Section I. L'ajustement de l'information du patient en
psychiatrie
L'obligation d'information du médecin est non seulement
une obligation professionnelle posée par le Code de déontologie
médicale, mais également un devoir légal.
Il s'agit d'une obligation très large qui a fait
l'objet de nombreuses décisions jurisprudentielles. L'information doit
porter tant sur le diagnostic et la maladie dont est atteint le patient, que
sur les traitements et soins envisagés ainsi que sur leurs risques.
Depuis la loi Kouchner, l'obligation d'information du
médecin à son patient s'est déployée pour devenir
un droit fondamental du patient (A) à laquelle
on ne peut déroger que dans des cas très précis, notamment
en psychiatrie (B).
A -- Le droit fondamental a l'information
L'information est un droit affirmé dans de nombreux
textes, nationaux et internationaux : elle est consacrée notamment dans
la déclaration des droits des patients en Europe, la Convention de
bioéthique du Conseil de l'Europe, le Code de déontologie
médicale et le Code de la santé publique.
Au fil du temps, l'information médicale est devenue un
droit fondamental auquel on ne peut déroger que dans de rares cas.
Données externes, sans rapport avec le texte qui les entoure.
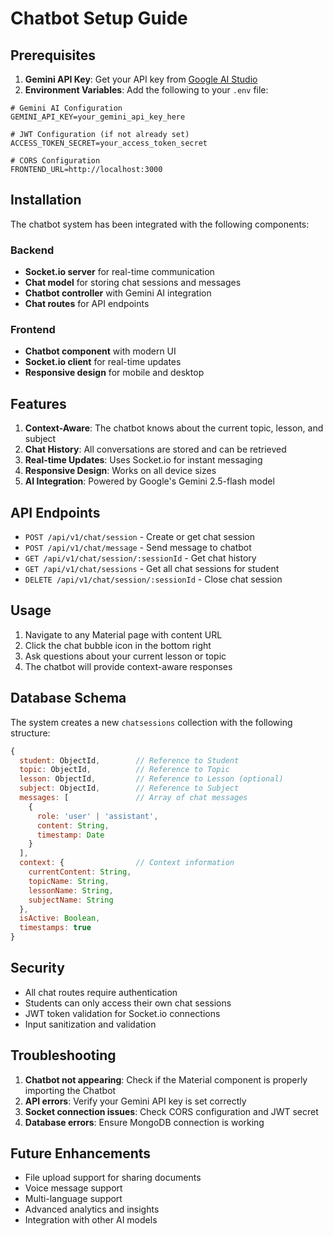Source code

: # Chatbot Setup Guide

## Prerequisites

1. **Gemini API Key**: Get your API key from [Google AI Studio](https://makersuite.google.com/app/apikey)
2. **Environment Variables**: Add the following to your `.env` file:

```env
# Gemini AI Configuration
GEMINI_API_KEY=your_gemini_api_key_here

# JWT Configuration (if not already set)
ACCESS_TOKEN_SECRET=your_access_token_secret

# CORS Configuration
FRONTEND_URL=http://localhost:3000
```

## Installation

The chatbot system has been integrated with the following components:

### Backend
- **Socket.io server** for real-time communication
- **Chat model** for storing chat sessions and messages
- **Chatbot controller** with Gemini AI integration
- **Chat routes** for API endpoints

### Frontend
- **Chatbot component** with modern UI
- **Socket.io client** for real-time updates
- **Responsive design** for mobile and desktop

## Features

1. **Context-Aware**: The chatbot knows about the current topic, lesson, and subject
2. **Chat History**: All conversations are stored and can be retrieved
3. **Real-time Updates**: Uses Socket.io for instant messaging
4. **Responsive Design**: Works on all device sizes
5. **AI Integration**: Powered by Google's Gemini 2.5-flash model

## API Endpoints

- `POST /api/v1/chat/session` - Create or get chat session
- `POST /api/v1/chat/message` - Send message to chatbot
- `GET /api/v1/chat/session/:sessionId` - Get chat history
- `GET /api/v1/chat/sessions` - Get all chat sessions for student
- `DELETE /api/v1/chat/session/:sessionId` - Close chat session

## Usage

1. Navigate to any Material page with content URL
2. Click the chat bubble icon in the bottom right
3. Ask questions about your current lesson or topic
4. The chatbot will provide context-aware responses

## Database Schema

The system creates a new `chatsessions` collection with the following structure:

```javascript
{
  student: ObjectId,        // Reference to Student
  topic: ObjectId,          // Reference to Topic
  lesson: ObjectId,         // Reference to Lesson (optional)
  subject: ObjectId,        // Reference to Subject
  messages: [               // Array of chat messages
    {
      role: 'user' | 'assistant',
      content: String,
      timestamp: Date
    }
  ],
  context: {                // Context information
    currentContent: String,
    topicName: String,
    lessonName: String,
    subjectName: String
  },
  isActive: Boolean,
  timestamps: true
}
```

## Security

- All chat routes require authentication
- Students can only access their own chat sessions
- JWT token validation for Socket.io connections
- Input sanitization and validation

## Troubleshooting

1. **Chatbot not appearing**: Check if the Material component is properly importing the Chatbot
2. **API errors**: Verify your Gemini API key is set correctly
3. **Socket connection issues**: Check CORS configuration and JWT secret
4. **Database errors**: Ensure MongoDB connection is working

## Future Enhancements

- File upload support for sharing documents
- Voice message support
- Multi-language support
- Advanced analytics and insights
- Integration with other AI models

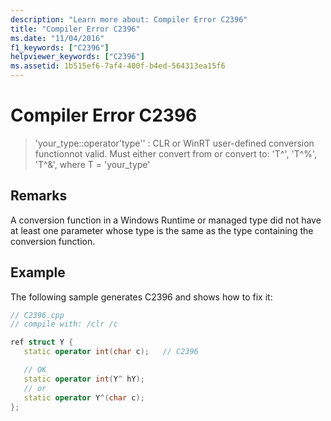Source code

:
```yaml
---
description: "Learn more about: Compiler Error C2396"
title: "Compiler Error C2396"
ms.date: "11/04/2016"
f1_keywords: ["C2396"]
helpviewer_keywords: ["C2396"]
ms.assetid: 1b515ef6-7af4-400f-b4ed-564313ea15f6
---
```

# Compiler Error C2396

> 'your_type::operator'type'' : CLR or WinRT user-defined conversion functionnot valid. Must either convert from or convert to: 'T^', 'T^%', 'T^&', where T = 'your_type'

## Remarks

A conversion function in a Windows Runtime or managed type did not have at least one parameter whose type is the same as the type containing the conversion function.

## Example

The following sample generates C2396 and shows how to fix it:

```cpp
// C2396.cpp
// compile with: /clr /c

ref struct Y {
   static operator int(char c);   // C2396

   // OK
   static operator int(Y^ hY);
   // or
   static operator Y^(char c);
};
```
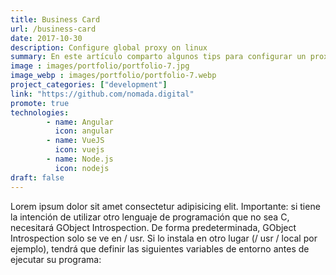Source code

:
 ```yaml
---
title: Business Card
url: /business-card
date: 2017-10-30
description: Configure global proxy on linux
summary: En este artículo comparto algunos tips para configurar un proxy global en sistemas operativos GNU/Linux
image : images/portfolio/portfolio-7.jpg
image_webp : images/portfolio/portfolio-7.webp
project_categories: ["development"]
link: "https://github.com/nomada.digital"
promote: true
technologies:
        - name: Angular
          icon: angular
        - name: VueJS
          icon: vuejs      
        - name: Node.js
          icon: nodejs
draft: false
---
```


Lorem ipsum dolor sit amet consectetur adipisicing elit. Importante: si tiene la intención de utilizar otro lenguaje de programación que no sea C, necesitará GObject Introspection. De forma predeterminada, GObject Introspection solo se ve en / usr. Si lo instala en otro lugar (/ usr / local por ejemplo), tendrá que definir las siguientes variables de entorno antes de ejecutar su programa:
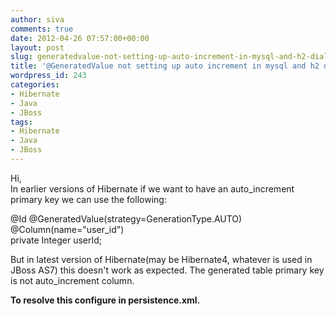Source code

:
 ```yaml
---
author: siva
comments: true
date: 2012-04-26 07:57:00+00:00
layout: post
slug: generatedvalue-not-setting-up-auto-increment-in-mysql-and-h2-dialects
title: '@GeneratedValue not setting up auto increment in mysql and h2 dialects'
wordpress_id: 243
categories:
- Hibernate
- Java
- JBoss
tags:
- Hibernate
- Java
- JBoss
---
```


Hi,  
In earlier versions of Hibernate if we want to have an auto_increment primary key we can use the following:  
  
@Id @GeneratedValue(strategy=GenerationType.AUTO)  
@Column(name="user_id")  
private Integer userId;  
  
But in latest version of Hibernate(may be Hibernate4, whatever is used in JBoss AS7) this doesn't work as expected. The generated table primary key is not auto_increment column.  
  
**To resolve this configure <property name="hibernate.id.new_generator_mappings" value="false"> in persistence.xml.**
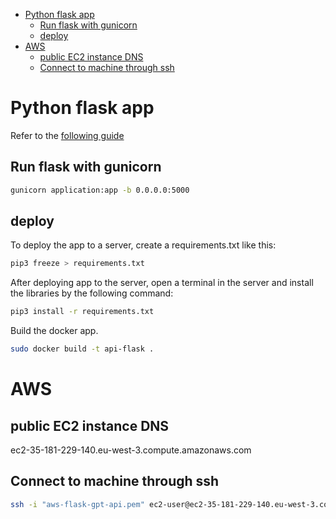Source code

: - [Python flask app](#python-flask-app)
  - [Run flask with gunicorn](#run-flask-with-gunicorn)
  - [deploy](#deploy)
- [AWS](#aws)
  - [public EC2 instance DNS](#public-ec2-instance-dns)
  - [Connect to machine through ssh](#connect-to-machine-through-ssh)


# Python flask app 

Refer to the [following guide](https://github.com/geeekfa/Api-Flask)
## Run flask with gunicorn

```bash
gunicorn application:app -b 0.0.0.0:5000
```

## deploy

To deploy the app to a server, create a requirements.txt like this:

```bash
pip3 freeze > requirements.txt
```

After deploying app to the server, open a terminal in the server and install the libraries by the following command:

```bash
pip3 install -r requirements.txt
```

Build the docker app.

```bash
sudo docker build -t api-flask .
```
# AWS 

## public EC2 instance DNS

ec2-35-181-229-140.eu-west-3.compute.amazonaws.com

## Connect to machine through ssh

```bash
ssh -i "aws-flask-gpt-api.pem" ec2-user@ec2-35-181-229-140.eu-west-3.compute.amazonaws.com
```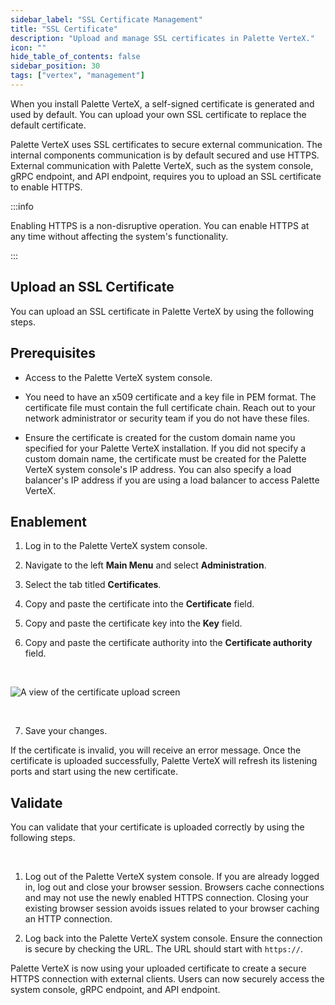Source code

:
 ```yaml
---
sidebar_label: "SSL Certificate Management"
title: "SSL Certificate"
description: "Upload and manage SSL certificates in Palette VerteX."
icon: ""
hide_table_of_contents: false
sidebar_position: 30
tags: ["vertex", "management"]
---
```


When you install Palette VerteX, a self-signed certificate is generated and used by default. You can upload your own SSL
certificate to replace the default certificate.

Palette VerteX uses SSL certificates to secure external communication. The internal components communication is by
default secured and use HTTPS. External communication with Palette VerteX, such as the system console, gRPC endpoint,
and API endpoint, requires you to upload an SSL certificate to enable HTTPS.

:::info

Enabling HTTPS is a non-disruptive operation. You can enable HTTPS at any time without affecting the system's
functionality.

:::

## Upload an SSL Certificate

You can upload an SSL certificate in Palette VerteX by using the following steps.

## Prerequisites

- Access to the Palette VerteX system console.

- You need to have an x509 certificate and a key file in PEM format. The certificate file must contain the full
  certificate chain. Reach out to your network administrator or security team if you do not have these files.

- Ensure the certificate is created for the custom domain name you specified for your Palette VerteX installation. If
  you did not specify a custom domain name, the certificate must be created for the Palette VerteX system console's IP
  address. You can also specify a load balancer's IP address if you are using a load balancer to access Palette VerteX.

## Enablement

1. Log in to the Palette VerteX system console.

2. Navigate to the left **Main Menu** and select **Administration**.

3. Select the tab titled **Certificates**.

4. Copy and paste the certificate into the **Certificate** field.

5. Copy and paste the certificate key into the **Key** field.

6. Copy and paste the certificate authority into the **Certificate authority** field.

<br />

![A view of the certificate upload screen](/vertex_system-management_ssl-certifiacte-management_certificate-upload.png)

<br />

7. Save your changes.

If the certificate is invalid, you will receive an error message. Once the certificate is uploaded successfully, Palette
VerteX will refresh its listening ports and start using the new certificate.

## Validate

You can validate that your certificate is uploaded correctly by using the following steps.

<br />

1. Log out of the Palette VerteX system console. If you are already logged in, log out and close your browser session.
   Browsers cache connections and may not use the newly enabled HTTPS connection. Closing your existing browser session
   avoids issues related to your browser caching an HTTP connection.

2. Log back into the Palette VerteX system console. Ensure the connection is secure by checking the URL. The URL should
   start with `https://`.

Palette VerteX is now using your uploaded certificate to create a secure HTTPS connection with external clients. Users
can now securely access the system console, gRPC endpoint, and API endpoint.
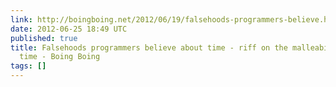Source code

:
 ```yaml
---
link: http://boingboing.net/2012/06/19/falsehoods-programmers-believe.html
date: 2012-06-25 18:49 UTC
published: true
title: Falsehoods programmers believe about time - riff on the malleability of computer
  time - Boing Boing
tags: []
---
```



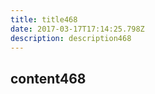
 ```yaml
---
title: title468
date: 2017-03-17T17:14:25.798Z
description: description468
---
```


## content468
Il
s'agit donc d'un principe général applicable dans toute relation
médicale (1) et certains patients, tels que
les personnes hospitalisées sous contrainte, bénéficient
d'ailleurs d'une information particulière
(~).
1) Le principe de l'obligation d'information
L'obligation d'information est prévue par l'article
L.1111-2 du Code de la santé publique : « toute personne a le droit
d'être informée sur son état de santé ».
Cette information est très large puisqu'elle «
porte sur les différentes investigations, traitements ou actions de
prévention qui sont proposés, leur utilité, leur urgence
éventuelle, leurs conséquences, les risques fréquents ou
graves normalement prévisibles qu'ils comportent ». Il
résulte de cet article que le patient est devenu un véritable
coauteur des décisions concernant son état de santé,
grâce à son droit à l'information qui lui permet de
comprendre sa pathologie et de connaitre les thérapeutiques
possibles.
L'information est donnée au patient dans le cadre d'une
relation de soins et de confiance entre le médecin et son patient. Elle
prend la forme de renseignements, d'appréciations ou de réponses
à des interrogations.
Il résulte de l'article 35 du Code de déontologie
médicale que l'information doit être donnée de
manière « loyale, claire et appropriée ».
L'exigence de loyauté induit que le médecin doit
donner l'information dans l'intérêt exclusif du patient ; elle ne
doit pas être volontairement orientée par incitation,
dissimulation ou mensonge.
De même, l'information doit être claire,
c'est-à-dire intelligible pour le patient. Le médecin ne doit pas
utiliser de termes techniques en informant un patient qui n'est pas capable de
les comprendre. L'information donnée dans un langage trop complexe
équivaut à une absence d'information car l'enjeu est la
compréhension du patient.
Enfin, et c'est ce qui nous intéresse plus
particulièrement, le médecin doit apprécier les
facultés de compréhension de son patient et tenir compte de sa
personnalité pour lui communiquer une information adaptée.
Il devra notamment informer le mineur et le majeur sous tutelle
de manière adaptée à leur degré de maturité
ou à leurs facultés de discernement.
Il en est de même pour le patient soigné sous
contrainte qui recevra une information adaptée à ses
facultés mentales.
En raison de la contrainte qu'il subit, celui-ci recevra
même une information spécifique et renforcée.